Problem description: Can you restate the lines of the entries below, word for word, from the first one through the line that includes "- **Incorrect Input**"?

Extracted data entries:

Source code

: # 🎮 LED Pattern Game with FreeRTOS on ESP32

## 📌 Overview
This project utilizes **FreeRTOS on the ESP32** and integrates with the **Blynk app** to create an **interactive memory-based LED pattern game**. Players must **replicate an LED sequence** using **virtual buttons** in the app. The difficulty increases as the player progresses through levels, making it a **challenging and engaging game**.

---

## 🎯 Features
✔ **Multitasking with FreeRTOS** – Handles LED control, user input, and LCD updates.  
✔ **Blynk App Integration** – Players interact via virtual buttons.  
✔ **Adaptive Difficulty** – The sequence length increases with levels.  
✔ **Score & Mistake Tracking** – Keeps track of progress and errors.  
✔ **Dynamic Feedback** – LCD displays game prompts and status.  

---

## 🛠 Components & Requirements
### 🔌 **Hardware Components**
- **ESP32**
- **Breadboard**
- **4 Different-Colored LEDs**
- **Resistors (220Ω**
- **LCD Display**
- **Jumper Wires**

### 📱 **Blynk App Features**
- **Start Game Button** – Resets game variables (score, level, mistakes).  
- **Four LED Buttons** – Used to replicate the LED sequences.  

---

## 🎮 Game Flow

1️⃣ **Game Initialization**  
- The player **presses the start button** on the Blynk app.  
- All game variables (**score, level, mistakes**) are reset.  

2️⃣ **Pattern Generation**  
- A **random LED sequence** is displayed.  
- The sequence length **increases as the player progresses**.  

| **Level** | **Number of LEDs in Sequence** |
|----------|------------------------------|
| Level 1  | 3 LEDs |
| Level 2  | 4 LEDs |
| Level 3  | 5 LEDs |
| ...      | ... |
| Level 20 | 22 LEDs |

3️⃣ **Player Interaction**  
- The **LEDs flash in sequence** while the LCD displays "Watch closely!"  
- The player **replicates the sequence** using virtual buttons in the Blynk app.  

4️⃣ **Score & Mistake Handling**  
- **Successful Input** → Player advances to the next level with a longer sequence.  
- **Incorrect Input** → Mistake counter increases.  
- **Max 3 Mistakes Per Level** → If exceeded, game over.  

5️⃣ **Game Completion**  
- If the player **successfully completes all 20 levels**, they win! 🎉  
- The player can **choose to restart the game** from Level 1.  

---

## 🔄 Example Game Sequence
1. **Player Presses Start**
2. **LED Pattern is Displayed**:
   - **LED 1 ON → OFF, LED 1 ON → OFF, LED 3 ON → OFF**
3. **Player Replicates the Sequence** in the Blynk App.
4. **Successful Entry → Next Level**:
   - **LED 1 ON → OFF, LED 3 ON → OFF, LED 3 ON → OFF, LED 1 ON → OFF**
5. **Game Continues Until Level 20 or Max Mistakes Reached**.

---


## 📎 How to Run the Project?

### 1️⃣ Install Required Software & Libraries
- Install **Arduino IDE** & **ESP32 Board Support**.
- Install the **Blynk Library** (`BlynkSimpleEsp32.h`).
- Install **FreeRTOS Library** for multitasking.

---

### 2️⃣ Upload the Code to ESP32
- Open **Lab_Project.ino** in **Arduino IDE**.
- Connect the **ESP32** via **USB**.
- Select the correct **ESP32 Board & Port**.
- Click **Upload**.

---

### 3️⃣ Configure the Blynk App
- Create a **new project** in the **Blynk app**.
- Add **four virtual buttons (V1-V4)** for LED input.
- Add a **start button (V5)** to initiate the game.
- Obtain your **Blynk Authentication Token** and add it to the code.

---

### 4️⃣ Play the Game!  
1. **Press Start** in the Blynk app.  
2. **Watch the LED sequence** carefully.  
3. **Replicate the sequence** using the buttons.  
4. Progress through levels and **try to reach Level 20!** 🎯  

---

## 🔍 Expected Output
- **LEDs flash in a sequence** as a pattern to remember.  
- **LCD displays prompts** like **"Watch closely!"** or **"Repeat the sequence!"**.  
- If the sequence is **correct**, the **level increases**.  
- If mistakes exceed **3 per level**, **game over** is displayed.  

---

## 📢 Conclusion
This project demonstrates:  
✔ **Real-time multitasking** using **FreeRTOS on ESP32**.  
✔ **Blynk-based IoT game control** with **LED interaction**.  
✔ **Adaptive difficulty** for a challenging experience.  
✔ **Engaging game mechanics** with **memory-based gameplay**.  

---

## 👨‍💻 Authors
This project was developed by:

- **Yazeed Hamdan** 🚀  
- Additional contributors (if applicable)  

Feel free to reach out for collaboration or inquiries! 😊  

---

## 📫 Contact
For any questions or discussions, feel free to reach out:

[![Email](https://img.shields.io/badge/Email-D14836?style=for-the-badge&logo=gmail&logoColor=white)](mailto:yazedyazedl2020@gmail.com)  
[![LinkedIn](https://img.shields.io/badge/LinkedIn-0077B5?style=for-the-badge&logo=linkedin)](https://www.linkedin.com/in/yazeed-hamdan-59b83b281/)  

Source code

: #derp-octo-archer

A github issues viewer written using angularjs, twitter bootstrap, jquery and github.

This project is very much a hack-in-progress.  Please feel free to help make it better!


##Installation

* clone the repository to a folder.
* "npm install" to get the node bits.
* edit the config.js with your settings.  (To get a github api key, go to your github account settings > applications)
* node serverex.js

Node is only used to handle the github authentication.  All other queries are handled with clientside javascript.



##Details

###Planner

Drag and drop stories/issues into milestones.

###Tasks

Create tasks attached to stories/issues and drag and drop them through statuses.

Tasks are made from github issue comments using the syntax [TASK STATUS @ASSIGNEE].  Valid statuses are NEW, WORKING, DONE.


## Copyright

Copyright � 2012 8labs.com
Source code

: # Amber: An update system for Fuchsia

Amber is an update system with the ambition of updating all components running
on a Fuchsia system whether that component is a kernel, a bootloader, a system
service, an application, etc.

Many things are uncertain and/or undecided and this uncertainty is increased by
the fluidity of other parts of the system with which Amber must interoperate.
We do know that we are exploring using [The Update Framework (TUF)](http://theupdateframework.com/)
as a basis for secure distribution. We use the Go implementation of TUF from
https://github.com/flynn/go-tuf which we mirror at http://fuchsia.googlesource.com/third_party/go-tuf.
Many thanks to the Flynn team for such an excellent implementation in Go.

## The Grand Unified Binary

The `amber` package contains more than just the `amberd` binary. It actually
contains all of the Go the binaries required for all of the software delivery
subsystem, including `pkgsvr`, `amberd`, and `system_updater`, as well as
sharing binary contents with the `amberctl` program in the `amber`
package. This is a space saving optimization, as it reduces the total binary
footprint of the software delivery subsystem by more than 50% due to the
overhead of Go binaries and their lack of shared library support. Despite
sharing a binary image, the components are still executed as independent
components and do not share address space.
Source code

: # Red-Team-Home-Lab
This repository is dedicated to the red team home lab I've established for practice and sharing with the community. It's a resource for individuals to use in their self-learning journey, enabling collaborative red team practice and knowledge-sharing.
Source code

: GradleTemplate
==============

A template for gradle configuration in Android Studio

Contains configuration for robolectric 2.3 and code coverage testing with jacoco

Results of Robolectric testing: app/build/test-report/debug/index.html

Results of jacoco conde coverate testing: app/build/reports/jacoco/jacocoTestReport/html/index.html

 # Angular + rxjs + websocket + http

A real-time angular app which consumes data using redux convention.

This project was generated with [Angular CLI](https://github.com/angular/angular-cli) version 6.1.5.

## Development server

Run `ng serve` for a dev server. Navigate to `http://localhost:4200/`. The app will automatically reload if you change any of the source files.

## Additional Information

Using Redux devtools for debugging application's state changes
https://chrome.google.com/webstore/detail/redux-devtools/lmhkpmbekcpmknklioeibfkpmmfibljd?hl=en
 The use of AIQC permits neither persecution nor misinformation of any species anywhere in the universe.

Your response:
Source code

: # 🎮 LED Pattern Game with FreeRTOS on ESP32

## 📌 Overview
This project utilizes **FreeRTOS on the ESP32** and integrates with the **Blynk app** to create an **interactive memory-based LED pattern game**. Players must **replicate an LED sequence** using **virtual buttons** in the app. The difficulty increases as the player progresses through levels, making it a **challenging and engaging game**.

---

## 🎯 Features
✔ **Multitasking with FreeRTOS** – Handles LED control, user input, and LCD updates.  
✔ **Blynk App Integration** – Players interact via virtual buttons.  
✔ **Adaptive Difficulty** – The sequence length increases with levels.  
✔ **Score & Mistake Tracking** – Keeps track of progress and errors.  
✔ **Dynamic Feedback** – LCD displays game prompts and status.  

---

## 🛠 Components & Requirements
### 🔌 **Hardware Components**
- **ESP32**
- **Breadboard**
- **4 Different-Colored LEDs**
- **Resistors (220Ω**
- **LCD Display**
- **Jumper Wires**

### 📱 **Blynk App Features**
- **Start Game Button** – Resets game variables (score, level, mistakes).  
- **Four LED Buttons** – Used to replicate the LED sequences.  

---

## 🎮 Game Flow

1️⃣ **Game Initialization**  
- The player **presses the start button** on the Blynk app.  
- All game variables (**score, level, mistakes**) are reset.  

2️⃣ **Pattern Generation**  
- A **random LED sequence** is displayed.  
- The sequence length **increases as the player progresses**.  

| **Level** | **Number of LEDs in Sequence** |
|----------|------------------------------|
| Level 1  | 3 LEDs |
| Level 2  | 4 LEDs |
| Level 3  | 5 LEDs |
| ...      | ... |
| Level 20 | 22 LEDs |

3️⃣ **Player Interaction**  
- The **LEDs flash in sequence** while the LCD displays "Watch closely!"  
- The player **replicates the sequence** using virtual buttons in the Blynk app.  

4️⃣ **Score & Mistake Handling**  
- **Successful Input** → Player advances to the next level with a longer sequence.  
- **Incorrect Input** → Mistake counter increases.  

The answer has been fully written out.